Over half of immigration detainees enduring ‘pointless cruelty’ before being released

More than half of the people held in an immigration detention centre during a six-month period were then released back into the community instead of being deported.

Campaigners branded the detention “pointless cruelty” and a waste of taxpayer funds as the figure was revealed in a report about Brook House Immigration Removal Centre by the chief inspector of prisons.

Between October and March, 1,901 detainees left the centre. Of these, 742 were deported from the UK but more – 858 – were released into the community while 301 were transferred to other detention centres, Peter Clarke’s report said.

Rudy Schulkind, research and policy co-ordinator at charity Bail for Immigration Detainees (BID), told the PA news agency: “Not only is immigration detention excessively harmful and expensive, but it consistently fails to achieve its stated purpose.

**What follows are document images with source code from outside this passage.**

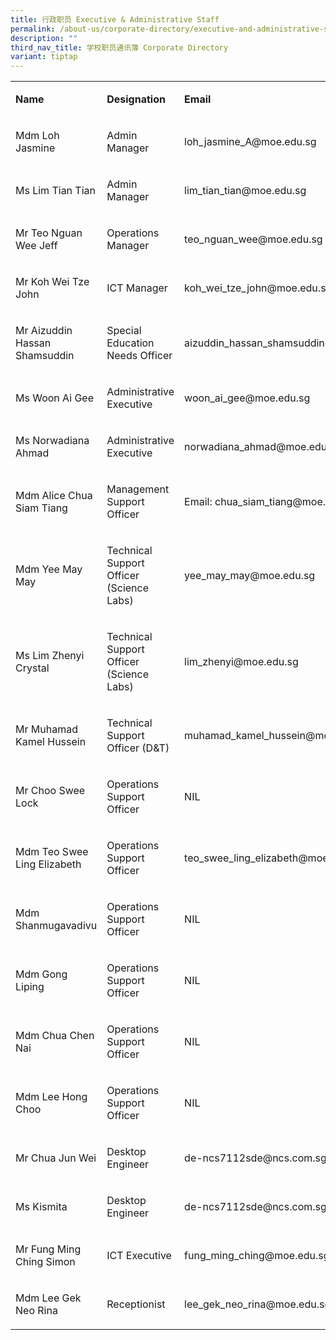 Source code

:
```yaml
---
title: 行政职员 Executive & Administrative Staff
permalink: /about-us/corporate-directory/executive-and-administrative-staff/
description: ""
third_nav_title: 学校职员通讯簿 Corporate Directory
variant: tiptap
---
```

<table style="minWidth: 75px">
<colgroup>
<col>
<col>
<col>
</colgroup>
<tbody>
<tr>
<td rowspan="1" colspan="1">
<p><strong>Name</strong>
</p>
</td>
<td rowspan="1" colspan="1">
<p><strong>Designation</strong>
</p>
</td>
<td rowspan="1" colspan="1">
<p><strong>Email</strong>
</p>
</td>
</tr>
<tr>
<td rowspan="1" colspan="1">
<p>Mdm Loh Jasmine</p>
</td>
<td rowspan="1" colspan="1">
<p>Admin Manager</p>
</td>
<td rowspan="1" colspan="1">
<p>loh_jasmine_A@moe.edu.sg</p>
</td>
</tr>
<tr>
<td rowspan="1" colspan="1">
<p>Ms Lim Tian Tian</p>
</td>
<td rowspan="1" colspan="1">
<p>Admin Manager</p>
</td>
<td rowspan="1" colspan="1">
<p>lim_tian_tian@moe.edu.sg</p>
</td>
</tr>
<tr>
<td rowspan="1" colspan="1">
<p>Mr Teo Nguan Wee Jeff</p>
</td>
<td rowspan="1" colspan="1">
<p>Operations Manager</p>
</td>
<td rowspan="1" colspan="1">
<p>teo_nguan_wee@moe.edu.sg</p>
</td>
</tr>
<tr>
<td rowspan="1" colspan="1">
<p>Mr Koh Wei Tze John</p>
</td>
<td rowspan="1" colspan="1">
<p>ICT Manager</p>
</td>
<td rowspan="1" colspan="1">
<p>koh_wei_tze_john@moe.edu.sg</p>
</td>
</tr>
<tr>
<td rowspan="1" colspan="1">
<p>Mr Aizuddin Hassan Shamsuddin</p>
</td>
<td rowspan="1" colspan="1">
<p>Special Education Needs Officer</p>
</td>
<td rowspan="1" colspan="1">
<p>aizuddin_hassan_shamsuddin@moe.edu.sg</p>
</td>
</tr>
<tr>
<td rowspan="1" colspan="1">
<p>Ms Woon Ai Gee</p>
</td>
<td rowspan="1" colspan="1">
<p>Administrative Executive</p>
</td>
<td rowspan="1" colspan="1">
<p>woon_ai_gee@moe.edu.sg</p>
</td>
</tr>
<tr>
<td rowspan="1" colspan="1">
<p>Ms Norwadiana Ahmad</p>
</td>
<td rowspan="1" colspan="1">
<p>Administrative Executive</p>
</td>
<td rowspan="1" colspan="1">
<p>norwadiana_ahmad@moe.edu.sg</p>
</td>
</tr>
<tr>
<td rowspan="1" colspan="1">
<p>Mdm Alice Chua Siam Tiang</p>
</td>
<td rowspan="1" colspan="1">
<p>Management Support Officer</p>
</td>
<td rowspan="1" colspan="1">
<p>Email: chua_siam_tiang@moe.edu.sg</p>
</td>
</tr>
<tr>
<td rowspan="1" colspan="1">
<p>Mdm Yee May May</p>
</td>
<td rowspan="1" colspan="1">
<p>Technical Support Officer (Science Labs)</p>
</td>
<td rowspan="1" colspan="1">
<p>yee_may_may@moe.edu.sg</p>
</td>
</tr>
<tr>
<td rowspan="1" colspan="1">
<p>Ms Lim Zhenyi Crystal</p>
</td>
<td rowspan="1" colspan="1">
<p>Technical Support Officer (Science Labs)</p>
</td>
<td rowspan="1" colspan="1">
<p>lim_zhenyi@moe.edu.sg</p>
</td>
</tr>
<tr>
<td rowspan="1" colspan="1">
<p>Mr Muhamad Kamel Hussein</p>
</td>
<td rowspan="1" colspan="1">
<p>Technical Support Officer (D&amp;T)</p>
</td>
<td rowspan="1" colspan="1">
<p>muhamad_kamel_hussein@moe.edu.sg</p>
</td>
</tr>
<tr>
<td rowspan="1" colspan="1">
<p>Mr Choo Swee Lock</p>
</td>
<td rowspan="1" colspan="1">
<p>Operations Support Officer</p>
</td>
<td rowspan="1" colspan="1">
<p>NIL</p>
</td>
</tr>
<tr>
<td rowspan="1" colspan="1">
<p>Mdm Teo Swee Ling Elizabeth</p>
</td>
<td rowspan="1" colspan="1">
<p>Operations Support Officer</p>
</td>
<td rowspan="1" colspan="1">
<p>teo_swee_ling_elizabeth@moe.edu.sg</p>
</td>
</tr>
<tr>
<td rowspan="1" colspan="1">
<p>Mdm Shanmugavadivu</p>
</td>
<td rowspan="1" colspan="1">
<p>Operations Support Officer</p>
</td>
<td rowspan="1" colspan="1">
<p>NIL</p>
</td>
</tr>
<tr>
<td rowspan="1" colspan="1">
<p>Mdm Gong Liping</p>
</td>
<td rowspan="1" colspan="1">
<p>Operations Support Officer</p>
</td>
<td rowspan="1" colspan="1">
<p>NIL</p>
</td>
</tr>
<tr>
<td rowspan="1" colspan="1">
<p>Mdm Chua Chen Nai</p>
</td>
<td rowspan="1" colspan="1">
<p>Operations Support Officer</p>
</td>
<td rowspan="1" colspan="1">
<p>NIL</p>
</td>
</tr>
<tr>
<td rowspan="1" colspan="1">
<p>Mdm Lee Hong Choo</p>
</td>
<td rowspan="1" colspan="1">
<p>Operations Support Officer</p>
</td>
<td rowspan="1" colspan="1">
<p>NIL</p>
</td>
</tr>
<tr>
<td rowspan="1" colspan="1">
<p>Mr Chua Jun Wei</p>
</td>
<td rowspan="1" colspan="1">
<p>Desktop Engineer</p>
</td>
<td rowspan="1" colspan="1">
<p>de-ncs7112sde@ncs.com.sg</p>
</td>
</tr>
<tr>
<td rowspan="1" colspan="1">
<p>Ms Kismita</p>
</td>
<td rowspan="1" colspan="1">
<p>Desktop Engineer</p>
</td>
<td rowspan="1" colspan="1">
<p>de-ncs7112sde@ncs.com.sg</p>
</td>
</tr>
<tr>
<td rowspan="1" colspan="1">
<p>Mr Fung Ming Ching Simon</p>
</td>
<td rowspan="1" colspan="1">
<p>ICT Executive</p>
</td>
<td rowspan="1" colspan="1">
<p>fung_ming_ching@moe.edu.sg</p>
</td>
</tr>
<tr>
<td rowspan="1" colspan="1">
<p>Mdm Lee Gek Neo Rina</p>
</td>
<td rowspan="1" colspan="1">
<p>Receptionist</p>
</td>
<td rowspan="1" colspan="1">
<p>lee_gek_neo_rina@moe.edu.sg</p>
</td>
</tr>
</tbody>
</table>
<p></p>
<p></p> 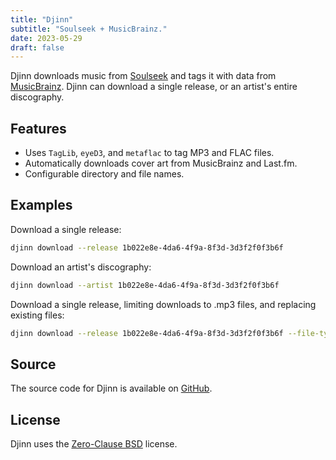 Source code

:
 ```yaml
---
title: "Djinn"
subtitle: "Soulseek + MusicBrainz."
date: 2023-05-29
draft: false
---
```


Djinn downloads music from [Soulseek](https://www.slsknet.org/) and tags it with data from [MusicBrainz](https://musicbrainz.org/). Djinn can download a single release, or an artist's entire discography.

## Features

* Uses `TagLib`, `eyeD3`, and `metaflac` to tag MP3 and FLAC files.
* Automatically downloads cover art from MusicBrainz and Last.fm.
* Configurable directory and file names.

## Examples

Download a single release:

```bash
djinn download --release 1b022e8e-4da6-4f9a-8f3d-3d3f2f0f3b6f
```

Download an artist's discography:

```bash
djinn download --artist 1b022e8e-4da6-4f9a-8f3d-3d3f2f0f3b6f
```

Download a single release, limiting downloads to .mp3 files, and replacing existing files:

```bash
djinn download --release 1b022e8e-4da6-4f9a-8f3d-3d3f2f0f3b6f --file-types .mp3 --replace
```

## Source

The source code for Djinn is available on [GitHub](https://github.com/kkestell/djinn).

## License

Djinn uses the [Zero-Clause BSD](https://opensource.org/license/0bsd/) license.
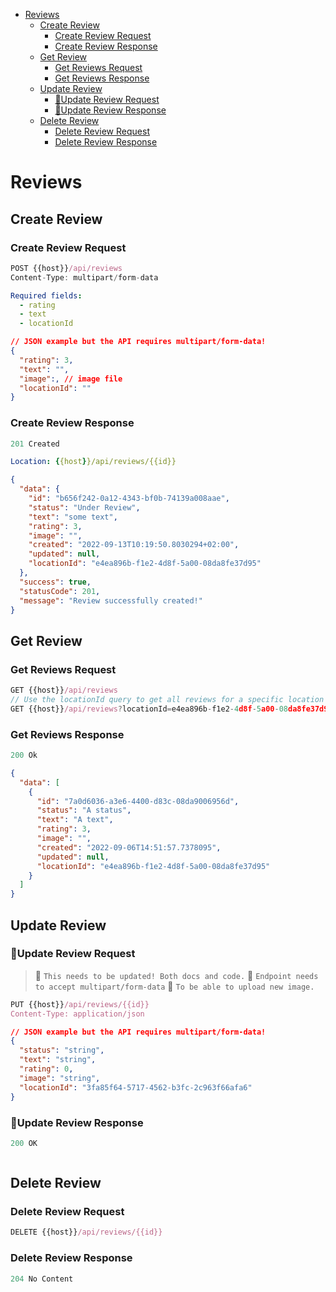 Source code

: - [Reviews](#reviews)
  - [Create Review](#create-review)
    - [Create Review Request](#create-review-request)
    - [Create Review Response](#create-review-response)
  - [Get Review](#get-review)
    - [Get Reviews Request](#get-reviews-request)
    - [Get Reviews Response](#get-reviews-response)
  - [Update Review](#update-review)
    - [🚧Update Review Request](#update-review-request)
    - [🚧Update Review Response](#update-review-response)
  - [Delete Review](#delete-review)
    - [Delete Review Request](#delete-review-request)
    - [Delete Review Response](#delete-review-response)

# Reviews

## Create Review

### Create Review Request

```js
POST {{host}}/api/reviews
Content-Type: multipart/form-data
```

```yml
Required fields:
  - rating
  - text
  - locationId
```

```json
// JSON example but the API requires multipart/form-data!
{
  "rating": 3,
  "text": "",
  "image":, // image file
  "locationId": ""
}
```

### Create Review Response

```js
201 Created
```

```yml
Location: {{host}}/api/reviews/{{id}}
```

```json
{
  "data": {
    "id": "b656f242-0a12-4343-bf0b-74139a008aae",
    "status": "Under Review",
    "text": "some text",
    "rating": 3,
    "image": "",
    "created": "2022-09-13T10:19:50.8030294+02:00",
    "updated": null,
    "locationId": "e4ea896b-f1e2-4d8f-5a00-08da8fe37d95"
  },
  "success": true,
  "statusCode": 201,
  "message": "Review successfully created!"
}
```

## Get Review

### Get Reviews Request

```js
GET {{host}}/api/reviews
// Use the locationId query to get all reviews for a specific location
GET {{host}}/api/reviews?locationId=e4ea896b-f1e2-4d8f-5a00-08da8fe37d95
```

### Get Reviews Response

```js
200 Ok
```

```json
{
  "data": [
    {
      "id": "7a0d6036-a3e6-4400-d83c-08da9006956d",
      "status": "A status",
      "text": "A text",
      "rating": 3,
      "image": "",
      "created": "2022-09-06T14:51:57.7378095",
      "updated": null,
      "locationId": "e4ea896b-f1e2-4d8f-5a00-08da8fe37d95"
    }
  ]
}
```

## Update Review

### 🚧Update Review Request

> 📢 `This needs to be updated! Both docs and code.`
> 📢 `Endpoint needs to accept multipart/form-data`
> 📢 `To be able to upload new image.`

```js
PUT {{host}}/api/reviews/{{id}}
Content-Type: application/json
```

```json
// JSON example but the API requires multipart/form-data!
{
  "status": "string",
  "text": "string",
  "rating": 0,
  "image": "string",
  "locationId": "3fa85f64-5717-4562-b3fc-2c963f66afa6"
}
```

### 🚧Update Review Response

```js
200 OK
```

```json

```

## Delete Review

### Delete Review Request

```js
DELETE {{host}}/api/reviews/{{id}}
```

### Delete Review Response

```js
204 No Content
```
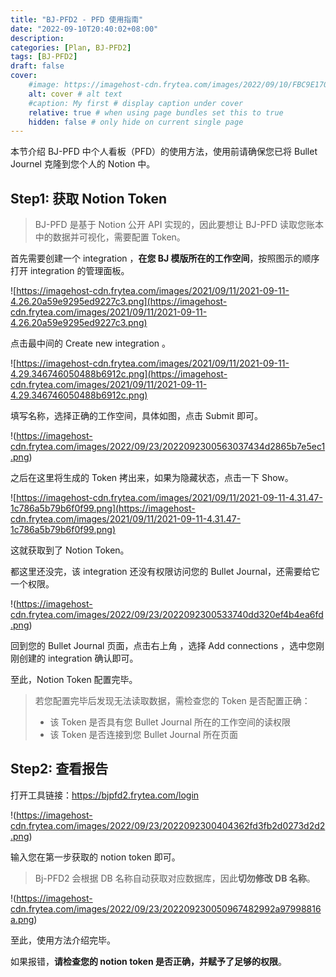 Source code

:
 ```yaml
---
title: "BJ-PFD2 - PFD 使用指南"
date: "2022-09-10T20:40:02+08:00"
description: 
categories: [Plan, BJ-PFD2]
tags: [BJ-PFD2]
draft: false
cover:
    #image: https://imagehost-cdn.frytea.com/images/2022/09/10/FBC9E170-AC72-44AA-8A17-4D21BCCC7AE21dda98e00bd9bc36.jpg # image path/url
    alt: cover # alt text
    #caption: My first # display caption under cover
    relative: true # when using page bundles set this to true
    hidden: false # only hide on current single page
---
```



本节介绍 BJ-PFD 中个人看板（PFD）的使用方法，使用前请确保您已将 Bullet Journel 克隆到您个人的 Notion 中。

##  Step1: 获取 Notion **Token**

> BJ-PFD 是基于 Notion 公开 API 实现的，因此要想让 BJ-PFD 读取您账本中的数据并可视化，需要配置 Token。

首先需要创建一个 integration ，**在您 BJ 模版所在的工作空间**，按照图示的顺序打开 integration 的管理面板。

![https://imagehost-cdn.frytea.com/images/2021/09/11/2021-09-11-4.26.20a59e9295ed9227c3.png](https://imagehost-cdn.frytea.com/images/2021/09/11/2021-09-11-4.26.20a59e9295ed9227c3.png)

点击最中间的 Create new integration 。

![https://imagehost-cdn.frytea.com/images/2021/09/11/2021-09-11-4.29.346746050488b6912c.png](https://imagehost-cdn.frytea.com/images/2021/09/11/2021-09-11-4.29.346746050488b6912c.png)

填写名称，选择正确的工作空间，具体如图，点击 Submit 即可。

!(https://imagehost-cdn.frytea.com/images/2022/09/23/2022092300563037434d2865b7e5ec1.png)

之后在这里将生成的 Token 拷出来，如果为隐藏状态，点击一下 Show。

![https://imagehost-cdn.frytea.com/images/2021/09/11/2021-09-11-4.31.47-1c786a5b79b6f0f99.png](https://imagehost-cdn.frytea.com/images/2021/09/11/2021-09-11-4.31.47-1c786a5b79b6f0f99.png)

这就获取到了 Notion Token。

都这里还没完，该 integration 还没有权限访问您的 Bullet Journal，还需要给它一个权限。

!(https://imagehost-cdn.frytea.com/images/2022/09/23/2022092300533740dd320ef4b4ea6fd.png)

回到您的 Bullet Journal 页面，点击右上角 ，选择 Add connections ，选中您刚刚创建的 integration 确认即可。

至此，Notion Token 配置完毕。

> 若您配置完毕后发现无法读取数据，需检查您的 Token 是否配置正确：
>  - 该 Token 是否具有您 Bullet Journal 所在的工作空间的读权限
>  - 该 Token 是否连接到您 Bullet Journal 所在页面

## Step2: 查看报告

打开工具链接：https://bjpfd2.frytea.com/login

!(https://imagehost-cdn.frytea.com/images/2022/09/23/2022092300404362fd3fb2d0273d2d2.png)

输入您在第一步获取的 notion token 即可。

> Bj-PFD2 会根据 DB 名称自动获取对应数据库，因此**切勿修改 DB 名称**。

!(https://imagehost-cdn.frytea.com/images/2022/09/23/202209230050967482992a97998816a.png)

至此，使用方法介绍完毕。

如果报错，**请检查您的 notion token 是否正确，并赋予了足够的权限**。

“The Home Office tells us time and again that detention is only used as a last resort to effect removal, but these figures tell a different story.

“Putting people through the trauma of detention only to release them again weeks, months or years later is pointless cruelty by a government department that urgently needs to be restrained.

“In no other context is the deprivation of liberty treated so casually.”

Speaking to PA, James Wilson, acting director of Detention Action, said it showed the detention had served “no purpose” and “wasted taxpayer money” when those held are released into the community afterwards.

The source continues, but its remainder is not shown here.